═════ Information given ═════
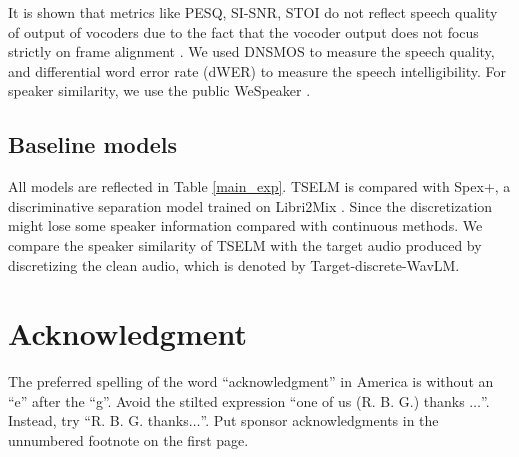 \documentclass[conference]{IEEEtran}
\begin{document}
It is shown that metrics like PESQ, SI-SNR, STOI do not reflect speech quality of output of 
vocoders due to the fact that the vocoder output does not focus strictly on frame alignment
\cite{tokensplit,selm}. We used DNSMOS \cite{dnsmos} to measure the speech quality, and differential 
word error 
rate (dWER) \cite{dwer} to measure the speech intelligibility. For speaker similarity, we use the 
public WeSpeaker \cite{wespeaker}.


\subsection{Baseline models}
All models are reflected in Table \ref{main_exp}. 
TSELM is compared with Spex+, a discriminative separation model \cite{spex_plus} trained on Libri2Mix \cite{librimix}. Since the discretization might lose some 
speaker information compared with continuous methods. We compare the speaker 
similarity of TSELM with the target audio produced by discretizing the clean audio, which is denoted by Target-discrete-WavLM. 



\section*{Acknowledgment}

The preferred spelling of the word ``acknowledgment'' in America is without 
an ``e'' after the ``g''. Avoid the stilted expression ``one of us (R. B. 
G.) thanks $\ldots$''. Instead, try ``R. B. G. thanks$\ldots$''. Put sponsor 
acknowledgments in the unnumbered footnote on the first page.



\end{document}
═════
• **Work order**
Report the number of lines above containing the word "compared", with no other text.

• **Exercise output**
2